Fettreich oder fettarm?

Dieser Frage nahm sich Paolo Colombani vom ETH-Institut für Nutztierwissenschaften) an. In den Medien und der breiten Bevölkerung werde Nahrungsfett immer wieder als etwas Schlechtes betrachtet, manchmal sogar als Ursache vielen Übels, so der Ernährungswissenschaftler. Diese allzu vereinfachte Sichtweise sei jedoch nicht haltbar. "Die meisten aktuellen Richtlinien für die Ernährung basieren auf Erkenntnissen, die eine gewisse Zeit zurück liegen." Die Frage, ob die Ernährung der Zukunft fettreich oder fettarm sein soll, liesse sich für physisch kaum aktive Erwachsene zur Zeit nicht schlüssig beantworten.

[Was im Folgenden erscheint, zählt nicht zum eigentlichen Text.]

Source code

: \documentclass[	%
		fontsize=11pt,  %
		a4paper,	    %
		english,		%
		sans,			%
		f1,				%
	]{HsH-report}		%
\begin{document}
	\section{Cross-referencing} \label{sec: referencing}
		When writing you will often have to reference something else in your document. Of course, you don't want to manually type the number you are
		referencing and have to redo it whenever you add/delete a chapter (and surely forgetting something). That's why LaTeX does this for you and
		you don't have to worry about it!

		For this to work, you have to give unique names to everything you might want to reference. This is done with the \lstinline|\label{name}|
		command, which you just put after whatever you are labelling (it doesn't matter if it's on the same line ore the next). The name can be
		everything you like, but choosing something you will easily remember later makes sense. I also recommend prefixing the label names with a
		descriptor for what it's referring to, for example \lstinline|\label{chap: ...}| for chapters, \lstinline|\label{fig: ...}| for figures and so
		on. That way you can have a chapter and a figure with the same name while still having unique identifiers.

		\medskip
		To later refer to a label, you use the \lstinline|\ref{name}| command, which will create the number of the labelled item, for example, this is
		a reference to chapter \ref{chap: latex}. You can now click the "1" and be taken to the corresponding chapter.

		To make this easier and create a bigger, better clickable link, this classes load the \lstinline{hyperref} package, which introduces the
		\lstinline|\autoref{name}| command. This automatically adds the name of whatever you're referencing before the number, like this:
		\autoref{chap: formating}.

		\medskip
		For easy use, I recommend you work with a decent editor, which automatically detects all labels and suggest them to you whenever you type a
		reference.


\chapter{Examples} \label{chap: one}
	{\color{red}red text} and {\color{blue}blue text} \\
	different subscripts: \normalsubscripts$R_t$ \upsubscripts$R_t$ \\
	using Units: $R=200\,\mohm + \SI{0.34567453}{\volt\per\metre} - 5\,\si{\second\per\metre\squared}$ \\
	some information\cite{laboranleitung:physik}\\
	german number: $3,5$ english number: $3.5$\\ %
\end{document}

Hinweise auf gesundheitsbeeinträchtigende Auswirkungen gebe es sowohl für eine fettreiche - beziehungsweise reich an gesättigten Fettsäuren - wie auch für eine kohlenhydratreiche - beziehungsweise eine hohe glycämische Belastung verursachende - Ernährungsweise. Eine generelle Mässigung beim Verzehr von (raffinierten) Getreideprodukten, Zucker sowie fettreichen Milch und Milchprodukten dürfte jedenfalls sinnvoll sein, stellt Colombani fest und bemerkt: "Absolut ideal wäre es aber, wenn wir die Frage, ob fettreich oder fettarm, gar nicht beantworten müssten. Diesen Fall hätten wir bei einer hohen physischen Aktivität."


Fussnoten:
(1) Die Fettzahl ist ein Mass für den Anteil an ungesättigten Fettsäuren und damit ein wichtiges Kriterium für die Konsistenz von Fett allgemein. Bei Fettgewebe von Schweinen ist dies wegen der Verarbeitung von Fettgewebe zu Fleischwaren wichtig. Die Fettzahl wurde am ETH-Institut für Nutztierwissenschaften entwickelt und wird von der Industrie in Europa weitverbreitet angewendet.